For most people, there is an existing database long before automation came along. You hopefully have a development version, possibly some integration/system testing versions and then the production instance. Things are developed on the development database and then some manual or semi-automated process takes place to move these changes into the other instances. For schemas this isn't too bad if your changes are not too marked but otherwise you need something like the Red Gate tools to do schema or data compare.
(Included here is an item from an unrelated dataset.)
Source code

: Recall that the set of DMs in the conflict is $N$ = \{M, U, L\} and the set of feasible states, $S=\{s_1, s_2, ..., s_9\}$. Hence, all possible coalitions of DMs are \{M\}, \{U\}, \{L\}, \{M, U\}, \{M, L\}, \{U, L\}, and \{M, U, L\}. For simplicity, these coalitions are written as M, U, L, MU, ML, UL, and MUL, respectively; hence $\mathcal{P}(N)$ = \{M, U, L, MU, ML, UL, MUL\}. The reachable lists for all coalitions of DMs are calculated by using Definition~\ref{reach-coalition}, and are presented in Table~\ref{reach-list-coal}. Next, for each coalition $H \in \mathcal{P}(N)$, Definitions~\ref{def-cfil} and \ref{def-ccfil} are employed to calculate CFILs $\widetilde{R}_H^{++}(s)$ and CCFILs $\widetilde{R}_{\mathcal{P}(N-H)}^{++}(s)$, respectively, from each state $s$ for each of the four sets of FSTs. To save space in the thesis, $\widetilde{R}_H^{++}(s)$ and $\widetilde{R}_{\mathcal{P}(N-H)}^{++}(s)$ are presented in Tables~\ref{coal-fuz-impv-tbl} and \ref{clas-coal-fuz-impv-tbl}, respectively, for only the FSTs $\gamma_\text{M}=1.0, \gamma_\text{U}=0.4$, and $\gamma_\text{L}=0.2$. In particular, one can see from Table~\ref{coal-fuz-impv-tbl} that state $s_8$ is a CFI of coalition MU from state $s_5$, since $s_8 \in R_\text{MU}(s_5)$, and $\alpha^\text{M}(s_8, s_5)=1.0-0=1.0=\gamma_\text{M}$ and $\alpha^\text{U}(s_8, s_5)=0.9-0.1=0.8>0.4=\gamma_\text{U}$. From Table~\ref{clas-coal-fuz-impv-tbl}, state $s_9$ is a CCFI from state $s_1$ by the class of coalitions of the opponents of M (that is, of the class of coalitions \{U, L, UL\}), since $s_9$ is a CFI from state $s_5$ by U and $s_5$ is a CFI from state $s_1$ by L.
This might work OK but it does present a number of issues:

Keeping databases consistent (what if you forget to update a specific instance?)
not scalable, if your number of instances increases, the amount of work goes up significantly
Not locked into versions since you might not be able to update a production database until later on when a new application is deployed. This is probably done manually so someone needs eyes on everything to make sure nothing breaks.
Does not work well with containerised applications where you might be sharing a connection to a central database. Running tests at the same time are likely to break very easily.
Does not present a clean way to create a new database, perhaps with default data for e.g. a pen-test or performance test
Does not provide a centralised way of seeing who changed what, when and why.

Non-containerised Automation

The first step towards containerisation is building out the elements that you need for automation. Once this is done, containerising is easier. Most of these can be done in parallel with business-as-usual but at some point, you will need to decide how things will switch over to the new way.

The first step is to convert your database into a code-based project. In SQL Server world, you can use the SQL Server Data Tools extensions to Visual Studio to create a database project. You can then use the comparison tool to import all of the objects from your current database into the project. They become SQL files so in terms of source-control, they behave like any other code change for tracking purposes.

There is some setup required since you will need to reference dacpacs for master, msdb etc. otherwise any references in your project to things like logins etc. will not work. You can get these from the ssdt tools, you will need to search for them but probably best to copy them into your project so that any external changes won't break anything.

You can use the same compare tool to look at the schemas of the other database instances, if you want, to make sure they are all up to date. The compare tool can be used in both directions so you can update a target database from the database project if you want.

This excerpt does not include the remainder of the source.